TASK DESCRIPTION:
For each line below that includes the word "this", make a copy.

*** Opening EXERCISE INPUTS ***

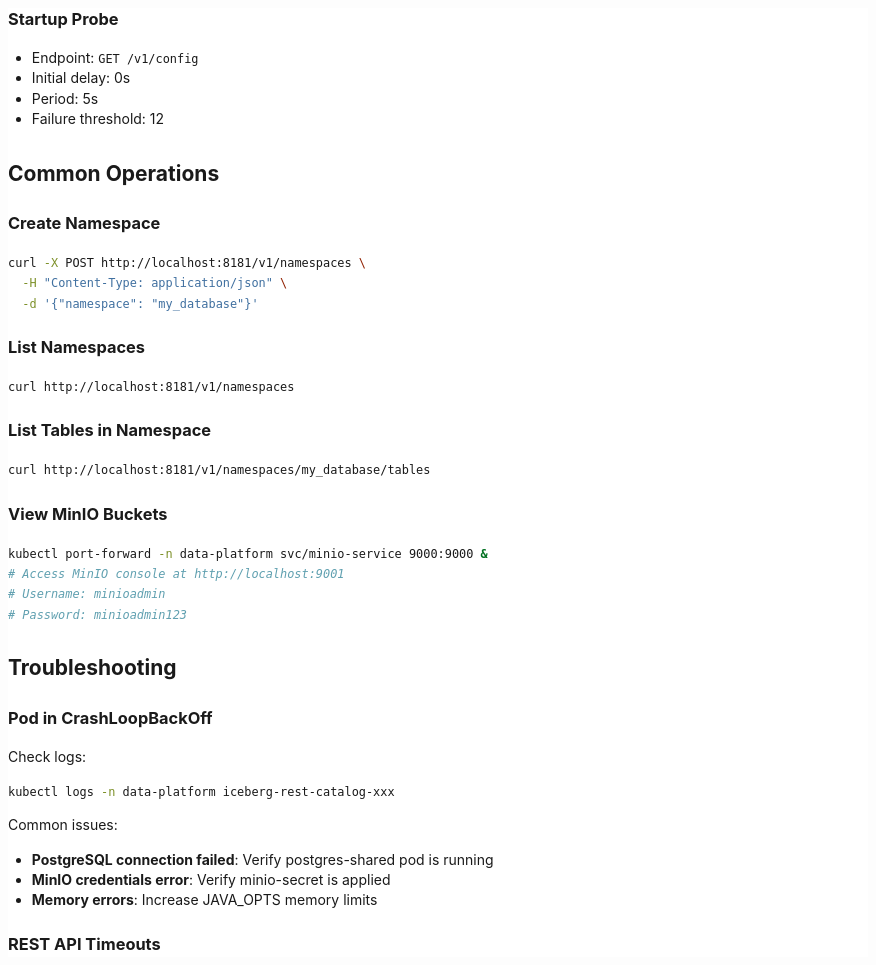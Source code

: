 ### Startup Probe
- Endpoint: `GET /v1/config`
- Initial delay: 0s
- Period: 5s
- Failure threshold: 12

## Common Operations

### Create Namespace

```bash
curl -X POST http://localhost:8181/v1/namespaces \
  -H "Content-Type: application/json" \
  -d '{"namespace": "my_database"}'
```

### List Namespaces

```bash
curl http://localhost:8181/v1/namespaces
```

### List Tables in Namespace

```bash
curl http://localhost:8181/v1/namespaces/my_database/tables
```

### View MinIO Buckets

```bash
kubectl port-forward -n data-platform svc/minio-service 9000:9000 &
# Access MinIO console at http://localhost:9001
# Username: minioadmin
# Password: minioadmin123
```

## Troubleshooting

### Pod in CrashLoopBackOff

Check logs:
```bash
kubectl logs -n data-platform iceberg-rest-catalog-xxx
```

Common issues:
- **PostgreSQL connection failed**: Verify postgres-shared pod is running
- **MinIO credentials error**: Verify minio-secret is applied
- **Memory errors**: Increase JAVA_OPTS memory limits

### REST API Timeouts
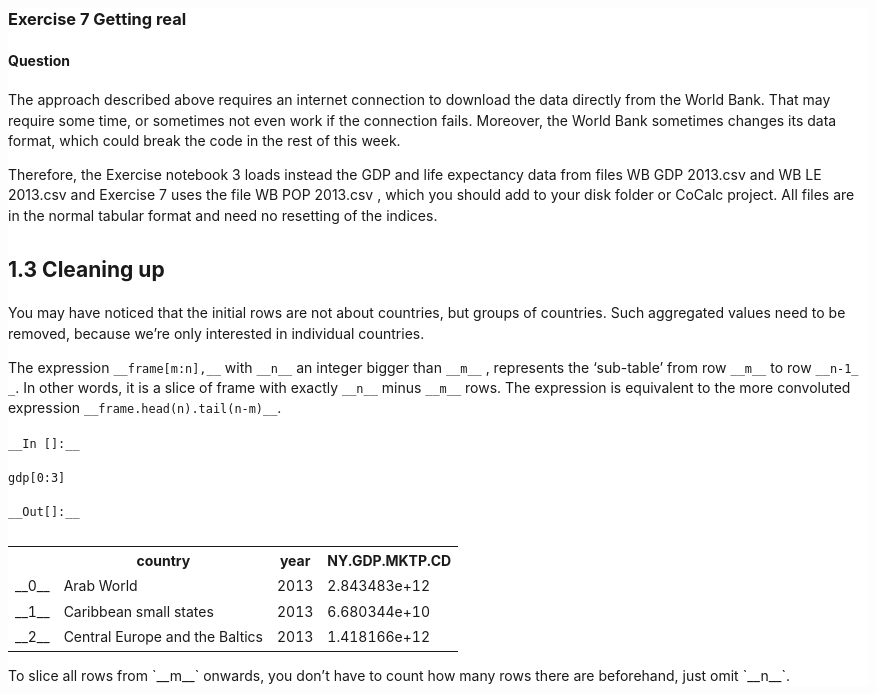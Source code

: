 
### Exercise 7 Getting real


#### Question

The approach described above requires an internet connection to download the data directly from the World Bank. That may require some time, or sometimes not even work if the connection fails. Moreover, the World Bank sometimes changes its data format, which could break the code in the rest of this week.

Therefore, the Exercise notebook 3 loads instead the GDP and life expectancy data from files WB GDP 2013.csv and WB LE 2013.csv and Exercise 7 uses the file WB POP 2013.csv , which you should add to your disk folder or CoCalc project. All files are in the normal tabular format and need no resetting of the indices.




## 1.3 Cleaning up


You may have noticed that the initial rows are not about countries, but groups of countries. Such aggregated values need to be removed, because we’re only interested in individual countries.

The expression `__frame[m:n],__` with `__n__` an integer bigger than `__m__` , represents the ‘sub-table’ from row `__m__` to row `__n-1__`. In other words, it is a slice of frame with exactly `__n__` minus `__m__` rows. The expression is equivalent to the more convoluted expression `__frame.head(n).tail(n-m)__`.

`__In []:__`

`gdp[0:3]`

`__Out[]:__`
<table xmlns:str="http://exslt.org/strings">
<caption></caption>
<tbody>
<tr>
<th></th>
<th>country</th>
<th>year</th>
<th>NY.GDP.MKTP.CD</th>
</tr>
<tr>
<td class="highlight_" rowspan="" colspan="">__0__</td>
<td class="highlight_" rowspan="" colspan="">Arab World</td>
<td class="highlight_" rowspan="" colspan="">2013</td>
<td class="highlight_" rowspan="" colspan="">2.843483e+12</td>
</tr>
<tr>
<td class="highlight_" rowspan="" colspan="">__1__</td>
<td class="highlight_" rowspan="" colspan="">Caribbean small states</td>
<td class="highlight_" rowspan="" colspan="">2013</td>
<td class="highlight_" rowspan="" colspan="">6.680344e+10</td>
</tr>
<tr>
<td class="highlight_" rowspan="" colspan="">__2__</td>
<td class="highlight_" rowspan="" colspan="">Central Europe and the Baltics</td>
<td class="highlight_" rowspan="" colspan="">2013</td>
<td class="highlight_" rowspan="" colspan="">1.418166e+12</td>
</tr>
</tbody>
</table>
To slice all rows from `__m__` onwards, you don’t have to count how many rows there are beforehand, just omit `__n__`.
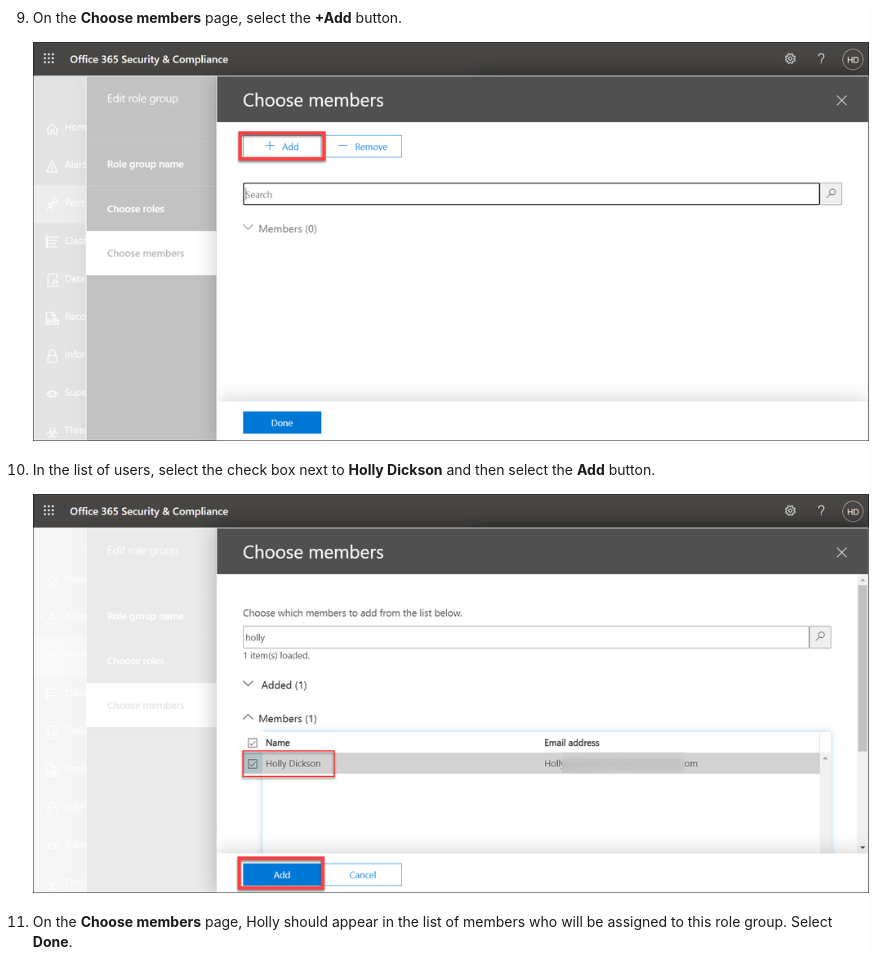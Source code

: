 9.  On the **Choose members** page, select the **+Add** button.

    ![](../images-ak-04-lab3-ex1/task7/new6.png)

10. In the list of users, select the check box next to **Holly Dickson** and
    then select the **Add** button.
    
    ![](../images-ak-04-lab3-ex1/task7/new7.png)

11. On the **Choose members** page, Holly should appear in the list of members
    who will be assigned to this role group. Select **Done**.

*** Closing EXERCISE INPUTS ***

OUTPUT:
The approach described above requires an internet connection to download the data directly from the World Bank. That may require some time, or sometimes not even work if the connection fails. Moreover, the World Bank sometimes changes its data format, which could break the code in the rest of this week.
    who will be assigned to this role group. Select **Done**.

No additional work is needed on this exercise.